You can apply dis-a-fun to your financial life in more manageable ways than those an ex-Navy seal might do it. You can do it in simple, small ways that give you the warm fuzzies in your belly rather than the biting shivers of a cold shower.
I’m a firm believer that if you’re going to do a thing, and do it day after day after day, then a little self-hypnosis is in order.
But why would I try to hypnotize myself if I don’t feel like it dude?
Because, at the end of the day, life is pretty mathematical. If you put in X, you’ll get back Y. Cause and effect: if you run, you will strengthen your heartl; if you eat vegetables, you will improve your health; if you save a little bit of everything you earn, you will become wealthy. Etc.

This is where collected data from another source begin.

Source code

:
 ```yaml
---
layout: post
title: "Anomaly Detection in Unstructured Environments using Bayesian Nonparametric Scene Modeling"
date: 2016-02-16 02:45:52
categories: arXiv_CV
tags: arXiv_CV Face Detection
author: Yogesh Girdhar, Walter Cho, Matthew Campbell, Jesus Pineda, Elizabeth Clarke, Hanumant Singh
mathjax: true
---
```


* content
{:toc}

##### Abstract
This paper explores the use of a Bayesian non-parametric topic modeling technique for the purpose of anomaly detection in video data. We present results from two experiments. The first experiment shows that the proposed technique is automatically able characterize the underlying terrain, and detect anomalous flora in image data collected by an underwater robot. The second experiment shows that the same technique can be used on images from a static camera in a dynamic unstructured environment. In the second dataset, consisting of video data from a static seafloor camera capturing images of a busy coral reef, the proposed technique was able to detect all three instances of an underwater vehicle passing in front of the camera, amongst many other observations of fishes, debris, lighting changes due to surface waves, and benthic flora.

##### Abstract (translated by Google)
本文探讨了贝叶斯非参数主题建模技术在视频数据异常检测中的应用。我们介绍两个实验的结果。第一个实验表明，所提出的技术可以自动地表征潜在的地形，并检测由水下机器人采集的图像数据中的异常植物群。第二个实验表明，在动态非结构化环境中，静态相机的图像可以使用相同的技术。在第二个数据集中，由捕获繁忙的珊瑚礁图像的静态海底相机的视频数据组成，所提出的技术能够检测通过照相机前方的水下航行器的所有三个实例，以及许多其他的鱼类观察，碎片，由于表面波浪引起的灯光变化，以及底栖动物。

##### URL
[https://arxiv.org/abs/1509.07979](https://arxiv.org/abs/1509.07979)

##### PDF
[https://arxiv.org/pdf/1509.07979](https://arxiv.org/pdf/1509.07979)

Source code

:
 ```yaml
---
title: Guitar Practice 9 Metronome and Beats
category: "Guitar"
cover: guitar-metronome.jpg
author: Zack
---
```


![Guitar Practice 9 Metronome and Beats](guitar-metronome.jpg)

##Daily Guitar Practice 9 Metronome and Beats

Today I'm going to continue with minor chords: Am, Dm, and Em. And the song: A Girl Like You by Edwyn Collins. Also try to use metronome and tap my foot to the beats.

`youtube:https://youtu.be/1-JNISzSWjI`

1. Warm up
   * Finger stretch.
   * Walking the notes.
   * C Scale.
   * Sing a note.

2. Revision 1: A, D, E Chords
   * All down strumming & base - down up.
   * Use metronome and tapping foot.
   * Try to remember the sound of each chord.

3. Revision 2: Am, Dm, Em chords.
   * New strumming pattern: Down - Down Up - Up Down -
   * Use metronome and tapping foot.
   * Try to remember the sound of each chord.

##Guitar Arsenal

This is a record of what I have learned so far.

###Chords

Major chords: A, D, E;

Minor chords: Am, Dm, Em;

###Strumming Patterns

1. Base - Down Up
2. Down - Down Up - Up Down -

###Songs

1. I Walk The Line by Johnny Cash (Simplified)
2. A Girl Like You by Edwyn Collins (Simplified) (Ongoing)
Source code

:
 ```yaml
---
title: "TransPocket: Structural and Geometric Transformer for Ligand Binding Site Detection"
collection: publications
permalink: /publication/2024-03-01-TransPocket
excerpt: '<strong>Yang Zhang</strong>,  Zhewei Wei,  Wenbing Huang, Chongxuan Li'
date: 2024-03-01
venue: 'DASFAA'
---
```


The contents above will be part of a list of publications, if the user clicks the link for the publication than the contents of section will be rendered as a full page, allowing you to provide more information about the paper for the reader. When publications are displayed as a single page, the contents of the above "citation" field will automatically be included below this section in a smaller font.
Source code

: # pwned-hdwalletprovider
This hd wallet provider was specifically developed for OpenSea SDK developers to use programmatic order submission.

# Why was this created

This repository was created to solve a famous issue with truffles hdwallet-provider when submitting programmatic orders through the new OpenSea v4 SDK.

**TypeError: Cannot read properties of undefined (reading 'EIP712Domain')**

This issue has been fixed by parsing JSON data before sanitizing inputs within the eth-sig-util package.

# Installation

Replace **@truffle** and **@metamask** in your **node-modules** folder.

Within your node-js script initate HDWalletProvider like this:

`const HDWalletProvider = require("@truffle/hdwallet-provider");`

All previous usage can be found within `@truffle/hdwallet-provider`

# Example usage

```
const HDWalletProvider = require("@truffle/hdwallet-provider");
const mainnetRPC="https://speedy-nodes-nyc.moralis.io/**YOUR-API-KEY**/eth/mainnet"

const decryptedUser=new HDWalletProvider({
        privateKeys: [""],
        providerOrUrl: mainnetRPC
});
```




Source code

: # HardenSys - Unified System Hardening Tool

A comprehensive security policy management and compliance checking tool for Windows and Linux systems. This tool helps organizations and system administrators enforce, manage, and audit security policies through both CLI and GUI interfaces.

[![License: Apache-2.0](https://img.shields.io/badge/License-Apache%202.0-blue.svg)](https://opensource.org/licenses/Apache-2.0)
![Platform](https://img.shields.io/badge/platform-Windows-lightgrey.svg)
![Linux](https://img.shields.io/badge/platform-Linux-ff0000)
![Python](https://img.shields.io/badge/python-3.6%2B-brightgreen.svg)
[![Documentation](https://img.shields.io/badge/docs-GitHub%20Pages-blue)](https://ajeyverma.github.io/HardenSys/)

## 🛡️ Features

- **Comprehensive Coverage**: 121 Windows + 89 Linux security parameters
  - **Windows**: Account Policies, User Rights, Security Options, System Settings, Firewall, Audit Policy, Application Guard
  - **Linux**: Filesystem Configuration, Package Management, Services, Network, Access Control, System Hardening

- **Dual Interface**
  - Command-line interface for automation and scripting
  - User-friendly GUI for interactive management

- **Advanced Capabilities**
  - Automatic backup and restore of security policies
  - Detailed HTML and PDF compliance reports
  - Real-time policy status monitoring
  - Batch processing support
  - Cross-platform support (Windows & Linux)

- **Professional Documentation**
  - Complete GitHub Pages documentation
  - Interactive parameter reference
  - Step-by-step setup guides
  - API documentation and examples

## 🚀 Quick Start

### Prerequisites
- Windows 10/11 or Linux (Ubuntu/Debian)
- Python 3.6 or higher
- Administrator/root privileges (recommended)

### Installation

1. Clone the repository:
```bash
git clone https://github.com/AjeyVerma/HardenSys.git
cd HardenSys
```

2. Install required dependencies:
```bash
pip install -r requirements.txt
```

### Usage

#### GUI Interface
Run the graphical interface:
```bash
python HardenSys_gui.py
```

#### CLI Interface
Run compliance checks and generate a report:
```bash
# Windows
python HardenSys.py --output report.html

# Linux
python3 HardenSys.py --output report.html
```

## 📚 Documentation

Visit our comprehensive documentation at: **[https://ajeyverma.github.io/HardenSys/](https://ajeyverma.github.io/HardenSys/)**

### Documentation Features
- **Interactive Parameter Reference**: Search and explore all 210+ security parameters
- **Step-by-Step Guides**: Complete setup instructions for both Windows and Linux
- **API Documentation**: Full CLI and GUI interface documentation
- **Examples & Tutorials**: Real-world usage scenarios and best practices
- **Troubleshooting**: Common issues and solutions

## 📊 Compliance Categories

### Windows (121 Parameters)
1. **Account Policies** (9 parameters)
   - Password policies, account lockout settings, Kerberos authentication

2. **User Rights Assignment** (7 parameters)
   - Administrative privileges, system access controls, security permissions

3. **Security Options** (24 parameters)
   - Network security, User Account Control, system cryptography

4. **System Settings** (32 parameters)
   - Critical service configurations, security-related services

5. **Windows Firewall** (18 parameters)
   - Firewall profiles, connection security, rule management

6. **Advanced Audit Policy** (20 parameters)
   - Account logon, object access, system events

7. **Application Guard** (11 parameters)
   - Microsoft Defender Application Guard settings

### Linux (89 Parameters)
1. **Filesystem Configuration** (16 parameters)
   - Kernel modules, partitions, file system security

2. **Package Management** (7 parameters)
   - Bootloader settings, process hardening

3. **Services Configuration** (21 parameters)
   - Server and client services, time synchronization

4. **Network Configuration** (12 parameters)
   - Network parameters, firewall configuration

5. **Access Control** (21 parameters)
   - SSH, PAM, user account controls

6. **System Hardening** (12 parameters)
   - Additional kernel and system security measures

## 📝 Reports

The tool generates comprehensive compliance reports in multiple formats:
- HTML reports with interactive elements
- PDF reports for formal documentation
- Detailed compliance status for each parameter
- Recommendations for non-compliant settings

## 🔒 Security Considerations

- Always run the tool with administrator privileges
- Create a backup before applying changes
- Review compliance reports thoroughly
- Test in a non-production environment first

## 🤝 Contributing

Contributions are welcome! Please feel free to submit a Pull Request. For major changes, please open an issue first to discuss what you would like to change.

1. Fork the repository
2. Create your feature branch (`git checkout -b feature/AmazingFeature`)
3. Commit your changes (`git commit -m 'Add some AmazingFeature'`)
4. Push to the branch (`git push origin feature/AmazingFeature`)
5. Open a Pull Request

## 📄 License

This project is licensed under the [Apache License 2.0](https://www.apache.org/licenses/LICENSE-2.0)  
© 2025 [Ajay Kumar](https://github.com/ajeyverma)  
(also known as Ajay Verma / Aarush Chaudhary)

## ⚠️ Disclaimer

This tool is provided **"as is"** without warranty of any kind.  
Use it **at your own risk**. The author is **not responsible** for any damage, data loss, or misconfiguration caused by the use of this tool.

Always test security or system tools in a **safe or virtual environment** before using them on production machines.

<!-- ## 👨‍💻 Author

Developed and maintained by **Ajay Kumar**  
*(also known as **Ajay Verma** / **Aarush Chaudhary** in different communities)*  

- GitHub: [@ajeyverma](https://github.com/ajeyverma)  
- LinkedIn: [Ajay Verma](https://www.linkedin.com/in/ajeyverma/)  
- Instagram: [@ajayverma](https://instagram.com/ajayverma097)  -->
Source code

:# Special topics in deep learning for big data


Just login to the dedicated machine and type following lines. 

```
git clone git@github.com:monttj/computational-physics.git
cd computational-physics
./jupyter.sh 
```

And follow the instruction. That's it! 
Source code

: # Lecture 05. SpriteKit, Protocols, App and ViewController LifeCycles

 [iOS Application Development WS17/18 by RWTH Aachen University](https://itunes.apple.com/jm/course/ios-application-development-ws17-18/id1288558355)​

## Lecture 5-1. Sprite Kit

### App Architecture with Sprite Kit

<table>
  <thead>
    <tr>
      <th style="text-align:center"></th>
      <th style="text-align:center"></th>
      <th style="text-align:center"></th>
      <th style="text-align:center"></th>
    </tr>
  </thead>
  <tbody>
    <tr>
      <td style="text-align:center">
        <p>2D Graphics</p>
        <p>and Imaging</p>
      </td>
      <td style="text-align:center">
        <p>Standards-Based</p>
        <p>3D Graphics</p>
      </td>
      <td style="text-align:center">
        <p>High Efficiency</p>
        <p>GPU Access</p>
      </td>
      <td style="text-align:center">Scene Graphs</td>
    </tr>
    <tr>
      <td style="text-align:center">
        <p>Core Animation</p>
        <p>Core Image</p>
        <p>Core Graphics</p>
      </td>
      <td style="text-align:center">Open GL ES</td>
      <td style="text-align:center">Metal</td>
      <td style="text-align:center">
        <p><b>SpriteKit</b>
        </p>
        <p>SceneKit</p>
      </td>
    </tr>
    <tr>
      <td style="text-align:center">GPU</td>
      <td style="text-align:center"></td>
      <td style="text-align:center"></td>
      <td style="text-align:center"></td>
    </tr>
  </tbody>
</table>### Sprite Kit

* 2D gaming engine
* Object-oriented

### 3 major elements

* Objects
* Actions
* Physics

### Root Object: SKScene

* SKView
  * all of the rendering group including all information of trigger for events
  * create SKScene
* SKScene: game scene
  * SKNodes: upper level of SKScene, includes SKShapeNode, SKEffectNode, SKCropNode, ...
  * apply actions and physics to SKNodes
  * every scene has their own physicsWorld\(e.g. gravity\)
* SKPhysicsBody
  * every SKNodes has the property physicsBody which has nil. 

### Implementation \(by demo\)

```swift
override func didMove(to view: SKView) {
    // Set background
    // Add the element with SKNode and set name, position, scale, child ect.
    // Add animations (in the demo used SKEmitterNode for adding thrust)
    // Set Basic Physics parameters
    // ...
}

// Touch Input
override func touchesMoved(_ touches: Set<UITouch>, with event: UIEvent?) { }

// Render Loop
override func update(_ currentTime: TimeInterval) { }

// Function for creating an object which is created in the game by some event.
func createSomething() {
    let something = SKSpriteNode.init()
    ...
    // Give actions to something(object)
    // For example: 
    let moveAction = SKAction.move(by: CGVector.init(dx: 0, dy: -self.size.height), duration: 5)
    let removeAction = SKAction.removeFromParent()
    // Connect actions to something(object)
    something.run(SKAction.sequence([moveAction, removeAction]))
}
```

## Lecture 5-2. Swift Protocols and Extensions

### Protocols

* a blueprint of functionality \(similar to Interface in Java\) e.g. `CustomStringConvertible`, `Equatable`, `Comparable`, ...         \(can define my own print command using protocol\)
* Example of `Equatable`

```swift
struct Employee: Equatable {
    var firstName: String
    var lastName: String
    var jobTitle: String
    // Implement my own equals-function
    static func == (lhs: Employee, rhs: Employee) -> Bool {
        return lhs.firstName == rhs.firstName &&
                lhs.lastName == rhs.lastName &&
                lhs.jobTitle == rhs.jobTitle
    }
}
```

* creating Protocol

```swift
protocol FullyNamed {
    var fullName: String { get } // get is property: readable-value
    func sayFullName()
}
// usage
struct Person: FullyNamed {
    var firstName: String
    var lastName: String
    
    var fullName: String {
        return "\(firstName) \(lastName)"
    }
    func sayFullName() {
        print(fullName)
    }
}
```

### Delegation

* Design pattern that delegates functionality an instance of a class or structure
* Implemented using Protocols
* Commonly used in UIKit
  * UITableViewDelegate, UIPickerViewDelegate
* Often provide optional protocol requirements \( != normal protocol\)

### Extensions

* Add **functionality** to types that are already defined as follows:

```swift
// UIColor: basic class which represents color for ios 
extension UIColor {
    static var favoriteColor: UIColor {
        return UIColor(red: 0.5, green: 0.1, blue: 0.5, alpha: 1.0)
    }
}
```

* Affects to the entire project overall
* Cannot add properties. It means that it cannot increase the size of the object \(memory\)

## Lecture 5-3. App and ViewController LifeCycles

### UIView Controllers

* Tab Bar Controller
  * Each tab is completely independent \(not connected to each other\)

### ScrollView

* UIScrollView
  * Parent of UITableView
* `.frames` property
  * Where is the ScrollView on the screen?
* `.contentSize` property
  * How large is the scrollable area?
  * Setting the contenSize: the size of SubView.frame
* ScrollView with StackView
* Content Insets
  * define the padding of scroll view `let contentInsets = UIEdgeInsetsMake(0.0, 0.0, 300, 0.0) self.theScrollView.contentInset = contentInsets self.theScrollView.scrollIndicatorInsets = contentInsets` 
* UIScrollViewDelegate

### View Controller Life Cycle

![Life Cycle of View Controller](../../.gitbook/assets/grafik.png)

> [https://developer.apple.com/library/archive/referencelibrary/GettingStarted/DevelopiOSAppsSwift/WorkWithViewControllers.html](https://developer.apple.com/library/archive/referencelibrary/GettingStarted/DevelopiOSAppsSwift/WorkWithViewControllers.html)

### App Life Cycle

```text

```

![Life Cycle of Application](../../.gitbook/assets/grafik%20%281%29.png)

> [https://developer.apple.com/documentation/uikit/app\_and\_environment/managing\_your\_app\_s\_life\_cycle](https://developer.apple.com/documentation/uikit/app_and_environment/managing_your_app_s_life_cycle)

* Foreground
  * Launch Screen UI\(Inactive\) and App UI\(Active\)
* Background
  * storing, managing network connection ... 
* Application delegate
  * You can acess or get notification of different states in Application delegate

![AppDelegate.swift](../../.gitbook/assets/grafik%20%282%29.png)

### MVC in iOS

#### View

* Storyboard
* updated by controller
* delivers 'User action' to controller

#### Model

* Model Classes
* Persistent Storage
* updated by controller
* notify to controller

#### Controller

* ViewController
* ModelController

And thanks to neuroplasticity, you can actually train yourself to have positive associations and enjoyment doing things you used to hate.
I learned this from two of my favorite teachers, Greg McKeown and James Clear. When you break something overwhelming down into bite-sized pieces, it becomes a whole lot more manageable, and dare I say enjoyable.
A huge project, like paying off a sizable amount of debt or putting aside 6 months living expenses into your emergency savings, can become much easier when you break it down into smaller steps, and just focus on the next step in the process.
Put a little aside out of every check you earn, and watch your savings grow over time.
Line up all of your debts in the Dave Ramsey debt snowball and just pay a little extra down on lowest debt first to get the momentum going.
Soon, you will begin experiencing all the freedoms of discipline and be well on your way to renaming it to dis-a-fun, dude.